Fig. 1a: Brisbane ‘raw’ spliced vs Acorn minima
The neighbours are: Amberley, Cape Moreton Lighthouse, Bundaberg, Gayndah, Miles, and Yamba Pilot Station.
Fig. 1b: Brisbane raw vs mean of neighbours (‘raw’ data)
Fig. 1c: Brisbane Acorn vs neighbours’ raw mean
Note the adjusted trend (+1.95C per 100 years) is greater than the mean of the neighbours (+1.06) by nearly +0.9C.
Fig. 1d: Brisbane Acorn vs mean of neighbours (Acorn, adjusted data)
As you would expect, the data are now very similar, and the trend for Brisbane is thus 0.23C per 100 years more than the trend for the mean of the neighbours’ Acorn data.
Neighbours are the same as Brisbane’s, including Brisbane, 50km away.
Fig. 2a: Raw vs Acorn
Fig. 2b: Amberley and mean of neighbours (raw).
Fig.2c: Amberley Acorn vs neighbours mean (raw)
Note the trend is more than one degree steeper than the trend of the neighbouring Acorn sites’ raw data.
Fig. 2d: Amberley Acorn vs neighbours’ mean (Acorn)
Amberley’s adjusted trend is +0.87C greater than that of the mean of its neighbours’ adjusted data.
Neighbours are: Gunnedah, Scone, Bathurst, Cobar, Wyalong
Fig. 3a: Raw vs Acorn
Fig. 3b: Dubbo and mean of neighbours.
Fig.3c: Dubbo Acorn vs neighbours mean (raw)
Fig. 3d: Dubbo Acorn vs neighbours’ mean (Acorn)
Now only +1.29C per 100 years greater than the neighbours.
Neighbours are: Deniliquin, Wagga Wagga, Sale, Kerang, Cabramurra
Fig. 4a: Raw vs Acorn
Fig. 4b: Rutherglen raw and mean of neighbours (raw).
Note that Rutherglen’s cooling trend is only 0.3C different from that of its neighbours.
Fig.4c: Rutherglen Acorn vs neighbours mean (raw)
Fig. 4d: Rutherglen Acorn vs neighbours’ mean (Acorn)
+0.51C per 100 years greater than the neighbours.
Rabbit Flat is a roadhouse in the Tanami Desert on the track between Alice Springs and Halls Creek.
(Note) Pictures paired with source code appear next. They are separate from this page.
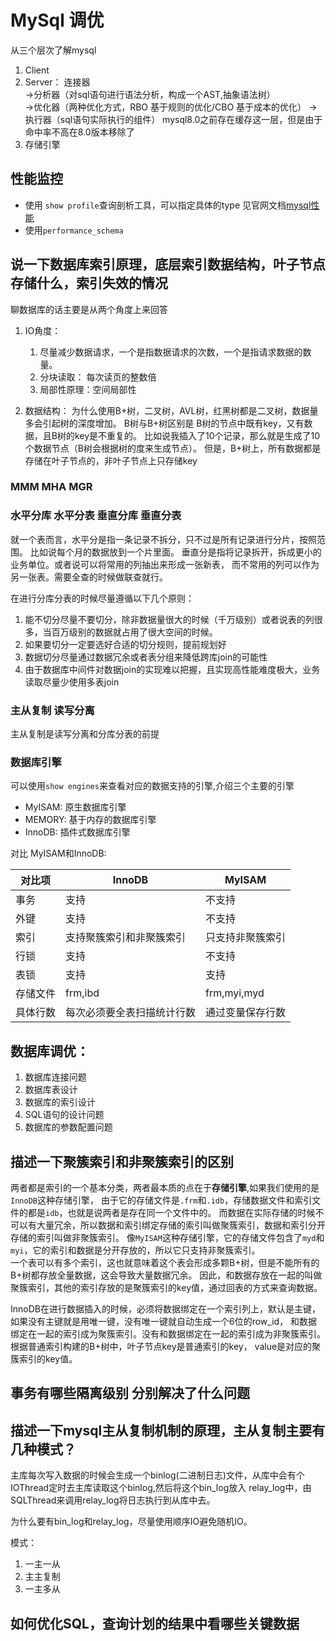 # MySql 调优
从三个层次了解mysql
1. Client
2. Server： 连接器  
   ->分析器（对sql语句进行语法分析，构成一个AST,抽象语法树）  
   ->优化器（两种优化方式，RBO 基于规则的优化/CBO 基于成本的优化）
   ->执行器（sql语句实际执行的组件）
   mysql8.0之前存在缓存这一层，但是由于命中率不高在8.0版本移除了
3. 存储引擎
## 性能监控
- 使用 `show profile`查询剖析工具，可以指定具体的type
见官网文档[mysql性能](https://dev.mysql.com/doc/refman/8.0/en/performance-schema.html)
- 使用`performance_schema`  


## 说一下数据库索引原理，底层索引数据结构，叶子节点存储什么，索引失效的情况
聊数据库的话主要是从两个角度上来回答
1. IO角度：
   1. 尽量减少数据请求，一个是指数据请求的次数，一个是指请求数据的数量。
   2. 分块读取： 每次读页的整数倍
   3. 局部性原理：空间局部性
   
2. 数据结构： 为什么使用B+树，二叉树，AVL树，红黑树都是二叉树，数据量多会引起树的深度增加。
   B树与B+树区别是 B树的节点中既有key，又有数据，且B树的key是不重复的。
   比如说我插入了10个记录，那么就是生成了10个数据节点（B树会根据树的度来生成节点）。
   但是，B+树上，所有数据都是存储在叶子节点的，非叶子节点上只存储key
   
### MMM MHA MGR

### 水平分库 水平分表 垂直分库 垂直分表
就一个表而言，水平分是指一条记录不拆分，只不过是所有记录进行分片，按照范围。
比如说每个月的数据放到一个片里面。
垂直分是指将记录拆开，拆成更小的业务单位。或者说可以将常用的列抽出来形成一张新表，
而不常用的列可以作为另一张表。需要全查的时候做联查就行。

在进行分库分表的时候尽量遵循以下几个原则：
1. 能不切分尽量不要切分，除非数据量很大的时候（千万级别）或者说表的列很多，当百万级别的数据就占用了很大空间的时候。
2. 如果要切分一定要选好合适的切分规则，提前规划好
3. 数据切分尽量通过数据冗余或者表分组来降低跨库join的可能性
4. 由于数据库中间件对数据join的实现难以把握，且实现高性能难度极大，业务读取尽量少使用多表join

### 主从复制 读写分离
主从复制是读写分离和分库分表的前提

### 数据库引擎
可以使用`show engines`来查看对应的数据支持的引擎,介绍三个主要的引擎
- MyISAM: 原生数据库引擎
- MEMORY: 基于内存的数据库引擎
- InnoDB: 插件式数据库引擎

对比 MyISAM和InnoDB:    

|对比项   | InnoDB | MyISAM |  
| ------ | ------ | ------ |  
| 事务    |支持    | 不支持  |
| 外键    |支持    | 不支持  |
| 索引    |支持聚簇索引和非聚簇索引|只支持非聚簇索引 |
| 行锁    |支持     |不支持   |
| 表锁    |支持     | 支持    |
| 存储文件 |frm,ibd |frm,myi,myd |
| 具体行数 |每次必须要全表扫描统计行数|通过变量保存行数|


## 数据库调优：
1. 数据库连接问题
2. 数据库表设计
3. 数据库的索引设计
4. SQL语句的设计问题
5. 数据库的参数配置问题

## 描述一下聚簇索引和非聚簇索引的区别
两者都是索引的一个基本分类，两者最本质的点在于**存储引擎**,如果我们使用的是`InnoDB`这种存储引擎，
由于它的存储文件是`.frm`和`.idb`，存储数据文件和索引文件的都是`idb`，也就是说两者是存在同一个文件中的。
而数据在实际存储的时候不可以有大量冗余，所以数据和索引绑定存储的索引叫做聚簇索引，数据和索引分开存储的索引叫做非聚簇索引。
像`MyISAM`这种存储引擎，它的存储文件包含了`myd`和`myi`，它的索引和数据是分开存放的，所以它只支持非聚簇索引。  
一个表可以有多个索引，这也就意味着这个表会形成多颗B+树，但是不能所有的B+树都存放全量数据，这会导致大量数据冗余。
因此，和数据存放在一起的叫做聚簇索引，其他的索引存放的是聚簇索引的key值，通过回表的方式来查询数据。

InnoDB在进行数据插入的时候，必须将数据绑定在一个索引列上，默认是主键，如果没有主键就是用唯一键，没有唯一键就自动生成一个6位的row_id，
和数据绑定在一起的索引成为聚簇索引。没有和数据绑定在一起的索引成为非聚簇索引。根据普通索引构建的B+树中，叶子节点key是普通索引的key，
value是对应的聚簇索引的key值。

## 事务有哪些隔离级别 分别解决了什么问题

## 描述一下mysql主从复制机制的原理，主从复制主要有几种模式？
主库每次写入数据的时候会生成一个binlog(二进制日志)文件，从库中会有个IOThread定时去主库读取这个binlog,然后将这个bin_log放入
relay_log中，由SQLThread来调用relay_log将日志执行到从库中去。

为什么要有bin_log和relay_log，尽量使用顺序IO避免随机IO。

模式：
1. 一主一从
2. 主主复制
3. 一主多从

## 如何优化SQL，查询计划的结果中看哪些关键数据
Climate Data Online shows the current Rabbit Flat site 015666 as being 71km away from the old closed site 015548, though the Acorn Station Catalogue says it’s only 200 metres. This in itself is peculiar.
The nearest non-Acorn site is Balgo Hills 211 km away.
Acorn neighbours are: Giles (567km), Halls Creek (328km), Victoria River Downs (433km), Tennant Creek (440km), and Alice Springs (568km).
Fig. 5a: Raw vs Acorn
Fig. 5b: Rabbit Flat and mean of neighbours (raw).
Fig.5c: Rabbit Flat Acorn vs neighbours mean (raw)
+1.17C more warming than neighbours.
Fig. 5d: Rabbit Flat Acorn vs neighbours’ mean (Acorn)
Rabbit Flat adjustments give it a trend +0.75C more than the neighbours’.
Carnarvon’s Acorn neighbours are Learmonth (298km), Wittenoom (560km) , Meekatharra (524km), Geraldton (447km), and Morawa (538km). The only non-Acorn site with continuous data for the early part of last century is Hamelin Pool 6025 (174km away).
Fig. 6a: Raw vs Acorn
Fig. 6b: Carnarvon and mean of neighbours (raw).
Now note the effect of just one of the neighbours- Morawa.
Fig. 6c: Carnarvon raw vs neighbours’ mean excluding Morawa
Note the much closer comparison.
Fig.6d: Carnarvon Acorn vs neighbours mean (raw) (including Morawa)
Note the trend is +1.58C per 100 years more.
Fig. 6e: Carnarvon Acorn vs neighbours’ mean (Acorn)
The difference is +1.49C.
The Acorn trend at Carnarvon is also greater than the Acorn trends at each of the neighbours separately.
The Acorn adjustment algorithm creates homogenised data by comparing with up to 10 neighbouring sites. I have shown that the adjustments have made the Acorn trends greater than, not only the raw data trends for each site, not only the raw data trends of the closest neighbours in the Acorn dataset, but in every case but one, greater even than the trends of Acorn homogenised data from the same neighbouring locations. The adjustments created thus appear to be spurious and the algorithm faulty.